> [The task] Every line of the listing should be transcribed exactly, with nothing left out.

━━ Provided data ━━

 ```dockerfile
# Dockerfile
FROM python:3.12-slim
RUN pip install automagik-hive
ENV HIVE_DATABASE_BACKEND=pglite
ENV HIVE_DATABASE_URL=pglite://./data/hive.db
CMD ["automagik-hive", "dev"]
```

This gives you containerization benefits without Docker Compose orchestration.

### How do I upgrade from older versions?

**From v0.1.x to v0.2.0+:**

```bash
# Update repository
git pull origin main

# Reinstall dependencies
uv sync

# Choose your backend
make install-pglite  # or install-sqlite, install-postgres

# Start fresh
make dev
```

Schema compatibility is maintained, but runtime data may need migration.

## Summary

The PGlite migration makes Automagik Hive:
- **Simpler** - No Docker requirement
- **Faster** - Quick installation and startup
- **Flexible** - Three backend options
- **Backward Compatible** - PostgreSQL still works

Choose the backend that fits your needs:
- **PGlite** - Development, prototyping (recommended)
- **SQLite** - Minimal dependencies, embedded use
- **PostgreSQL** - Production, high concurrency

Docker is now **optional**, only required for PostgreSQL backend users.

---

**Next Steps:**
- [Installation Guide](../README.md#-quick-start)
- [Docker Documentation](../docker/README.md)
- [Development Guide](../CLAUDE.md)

━━━

> [Written reply]
 ```dockerfile
# Dockerfile
FROM python:3.12-slim
RUN pip install automagik-hive
ENV HIVE_DATABASE_BACKEND=pglite
ENV HIVE_DATABASE_URL=pglite://./data/hive.db
CMD ["automagik-hive", "dev"]
```

This gives you containerization benefits without Docker Compose orchestration.

### How do I upgrade from older versions?

**From v0.1.x to v0.2.0+:**

```bash
# Update repository
git pull origin main

# Reinstall dependencies
uv sync

# Choose your backend
make install-pglite  # or install-sqlite, install-postgres

# Start fresh
make dev
```

Schema compatibility is maintained, but runtime data may need migration.

## Summary

The PGlite migration makes Automagik Hive:
- **Simpler** - No Docker requirement
- **Faster** - Quick installation and startup
- **Flexible** - Three backend options
- **Backward Compatible** - PostgreSQL still works

Choose the backend that fits your needs:
- **PGlite** - Development, prototyping (recommended)
- **SQLite** - Minimal dependencies, embedded use
- **PostgreSQL** - Production, high concurrency

Docker is now **optional**, only required for PostgreSQL backend users.

---

**Next Steps:**
- [Installation Guide](../README.md#-quick-start)
- [Docker Documentation](../docker/README.md)
- [Development Guide](../CLAUDE.md)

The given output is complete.